Wednesday, February 14, 2018

Not So Sweet: The St. Valentine's Day Massacre


Kelly Philips Erb at Forbes offers a piece on the not so romantic story of the Saint Valentine’s Day massacre.

Forget the wine and flowers, the real story of Valentine's Day is guns and blood.

In the late 1920s, the ban on booze, ushered in by the passage of the 18th Amendment in 1920, opened up opportunities for those willing to buck the establishment. The rise of bootlegging (the illegal manufacture and sale of alcohol) and speakeasies (illicit drinking establishments), as well as gambling and prostitution, proved lucrative for mobsters.

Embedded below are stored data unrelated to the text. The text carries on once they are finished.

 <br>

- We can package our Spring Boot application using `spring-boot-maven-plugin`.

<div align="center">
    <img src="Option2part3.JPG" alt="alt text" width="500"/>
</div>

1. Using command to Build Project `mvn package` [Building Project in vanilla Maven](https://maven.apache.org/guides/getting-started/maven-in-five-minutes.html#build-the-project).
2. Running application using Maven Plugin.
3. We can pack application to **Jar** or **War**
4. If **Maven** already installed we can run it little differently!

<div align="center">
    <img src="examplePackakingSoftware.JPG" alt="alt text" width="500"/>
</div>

And the biggest mobster of them all was Alphonse Gabriel Capone.

Born in Brooklyn, New York in 1899, Al Capone quickly became acquainted with street gangs. A middle school dropout, Capone worked odd jobs to make ends meet. When he turned 18, Capone's boyhood friend, Johnny Torrio, introduced Capone to Frankie Yale. Six years older than Capone, Yale gave Capone a job as a bouncer and bartender at one of the brothels he owned. While at work, Capone got into a fight with a patron (reportedly over a pretty girl) and was slashed across the face three times with a knife, earning him the nickname "Scarface."

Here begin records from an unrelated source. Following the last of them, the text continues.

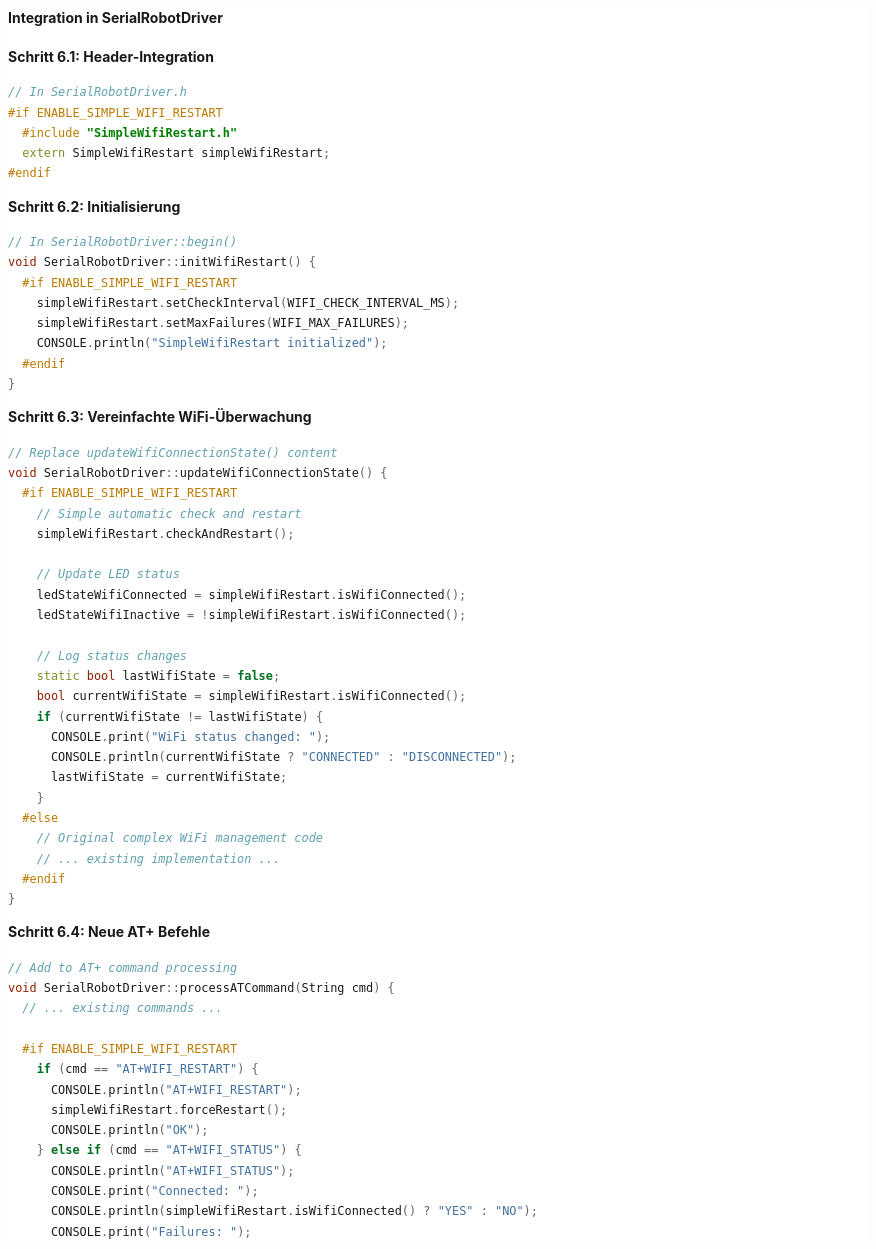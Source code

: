 #### Integration in SerialRobotDriver

**Schritt 6.1: Header-Integration**
```cpp
// In SerialRobotDriver.h
#if ENABLE_SIMPLE_WIFI_RESTART
  #include "SimpleWifiRestart.h"
  extern SimpleWifiRestart simpleWifiRestart;
#endif
```

**Schritt 6.2: Initialisierung**
```cpp
// In SerialRobotDriver::begin()
void SerialRobotDriver::initWifiRestart() {
  #if ENABLE_SIMPLE_WIFI_RESTART
    simpleWifiRestart.setCheckInterval(WIFI_CHECK_INTERVAL_MS);
    simpleWifiRestart.setMaxFailures(WIFI_MAX_FAILURES);
    CONSOLE.println("SimpleWifiRestart initialized");
  #endif
}
```

**Schritt 6.3: Vereinfachte WiFi-Überwachung**
```cpp
// Replace updateWifiConnectionState() content
void SerialRobotDriver::updateWifiConnectionState() {
  #if ENABLE_SIMPLE_WIFI_RESTART
    // Simple automatic check and restart
    simpleWifiRestart.checkAndRestart();
    
    // Update LED status
    ledStateWifiConnected = simpleWifiRestart.isWifiConnected();
    ledStateWifiInactive = !simpleWifiRestart.isWifiConnected();
    
    // Log status changes
    static bool lastWifiState = false;
    bool currentWifiState = simpleWifiRestart.isWifiConnected();
    if (currentWifiState != lastWifiState) {
      CONSOLE.print("WiFi status changed: ");
      CONSOLE.println(currentWifiState ? "CONNECTED" : "DISCONNECTED");
      lastWifiState = currentWifiState;
    }
  #else
    // Original complex WiFi management code
    // ... existing implementation ...
  #endif
}
```

**Schritt 6.4: Neue AT+ Befehle**
```cpp
// Add to AT+ command processing
void SerialRobotDriver::processATCommand(String cmd) {
  // ... existing commands ...
  
  #if ENABLE_SIMPLE_WIFI_RESTART
    if (cmd == "AT+WIFI_RESTART") {
      CONSOLE.println("AT+WIFI_RESTART");
      simpleWifiRestart.forceRestart();
      CONSOLE.println("OK");
    } else if (cmd == "AT+WIFI_STATUS") {
      CONSOLE.println("AT+WIFI_STATUS");
      CONSOLE.print("Connected: ");
      CONSOLE.println(simpleWifiRestart.isWifiConnected() ? "YES" : "NO");
      CONSOLE.print("Failures: ");
```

… Witnesses saw four men enter the garage: two of the men were dressed as police officers. The "officers" ordered Moran's gang to line up against the wall where they were hit with a spray of machine-gun and shotgun bullets: 70 rounds of ammo were fired. All seven men inside died - most of them immediately. One of the victims, Frank Gusenberg, survived long enough to allegedly tell police, "No one shot me."

Moran escaped the slaughter. When he heard about it, he remarked, "Only Capone kills like that." Capone retorted, "The only man who kills like that is Bugs Moran."

No one was ever charged with the murders. After the shootings, the FBI dubbed Capone "Public Enemy Number One," a label Capone reportedly hated.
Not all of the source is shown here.